**Work item**
In the entries below, which lines run from the one containing "This was achieved" to the one containing "Custom buttons were"? Copy exactly those lines, ends included, and no others.

**Records for this exercise**

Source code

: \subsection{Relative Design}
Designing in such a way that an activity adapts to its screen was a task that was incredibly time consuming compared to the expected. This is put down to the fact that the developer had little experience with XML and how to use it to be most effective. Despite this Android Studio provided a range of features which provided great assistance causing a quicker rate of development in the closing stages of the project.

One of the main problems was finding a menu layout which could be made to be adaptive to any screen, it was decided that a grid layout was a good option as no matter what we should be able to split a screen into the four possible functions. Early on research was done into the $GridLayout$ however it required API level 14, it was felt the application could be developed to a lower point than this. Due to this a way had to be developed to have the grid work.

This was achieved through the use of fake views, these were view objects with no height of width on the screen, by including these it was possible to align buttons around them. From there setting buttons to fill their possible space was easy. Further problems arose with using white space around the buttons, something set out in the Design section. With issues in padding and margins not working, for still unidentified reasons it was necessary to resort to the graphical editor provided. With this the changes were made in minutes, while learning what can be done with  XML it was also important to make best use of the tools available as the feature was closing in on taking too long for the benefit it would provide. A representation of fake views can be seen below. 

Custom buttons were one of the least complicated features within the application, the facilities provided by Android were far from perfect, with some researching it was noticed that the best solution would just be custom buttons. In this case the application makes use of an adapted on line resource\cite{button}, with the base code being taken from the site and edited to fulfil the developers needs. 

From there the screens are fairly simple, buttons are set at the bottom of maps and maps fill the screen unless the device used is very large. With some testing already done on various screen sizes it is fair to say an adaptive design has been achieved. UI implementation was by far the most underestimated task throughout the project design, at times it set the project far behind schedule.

...

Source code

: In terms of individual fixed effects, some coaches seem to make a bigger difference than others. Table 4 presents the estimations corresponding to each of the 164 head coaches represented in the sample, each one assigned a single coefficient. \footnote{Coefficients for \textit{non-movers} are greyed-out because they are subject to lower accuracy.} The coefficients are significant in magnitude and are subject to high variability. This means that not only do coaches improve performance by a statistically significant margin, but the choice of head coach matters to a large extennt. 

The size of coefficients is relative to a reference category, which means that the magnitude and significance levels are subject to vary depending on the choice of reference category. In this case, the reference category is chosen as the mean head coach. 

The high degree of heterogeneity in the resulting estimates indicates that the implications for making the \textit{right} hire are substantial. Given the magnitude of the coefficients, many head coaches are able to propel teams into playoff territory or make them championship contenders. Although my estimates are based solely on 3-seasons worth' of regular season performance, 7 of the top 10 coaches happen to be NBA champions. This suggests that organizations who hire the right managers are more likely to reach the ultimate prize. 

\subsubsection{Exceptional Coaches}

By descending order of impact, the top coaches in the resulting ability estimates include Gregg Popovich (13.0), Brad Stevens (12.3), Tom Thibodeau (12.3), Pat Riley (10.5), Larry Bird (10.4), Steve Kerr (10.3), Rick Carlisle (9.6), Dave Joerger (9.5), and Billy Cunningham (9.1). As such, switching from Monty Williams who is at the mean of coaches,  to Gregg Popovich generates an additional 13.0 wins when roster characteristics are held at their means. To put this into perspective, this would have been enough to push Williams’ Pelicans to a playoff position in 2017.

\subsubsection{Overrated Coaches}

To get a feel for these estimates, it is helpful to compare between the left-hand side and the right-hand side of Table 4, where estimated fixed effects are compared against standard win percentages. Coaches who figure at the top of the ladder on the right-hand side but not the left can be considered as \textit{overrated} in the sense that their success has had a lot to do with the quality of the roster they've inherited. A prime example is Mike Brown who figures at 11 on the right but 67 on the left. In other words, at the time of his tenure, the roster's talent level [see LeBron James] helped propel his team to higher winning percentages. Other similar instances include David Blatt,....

**Exercise solution**
This was achieved through the use of fake views, these were view objects with no height of width on the screen, by including these it was possible to align buttons around them. From there setting buttons to fill their possible space was easy. Further problems arose with using white space around the buttons, something set out in the Design section. With issues in padding and margins not working, for still unidentified reasons it was necessary to resort to the graphical editor provided. With this the changes were made in minutes, while learning what can be done with  XML it was also important to make best use of the tools available as the feature was closing in on taking too long for the benefit it would provide. A representation of fake views can be seen below. 

Custom buttons were one of the least complicated features within the application, the facilities provided by Android were far from perfect, with some researching it was noticed that the best solution would just be custom buttons. In this case the application makes use of an adapted on line resource\cite{button}, with the base code being taken from the site and edited to fulfil the developers needs. 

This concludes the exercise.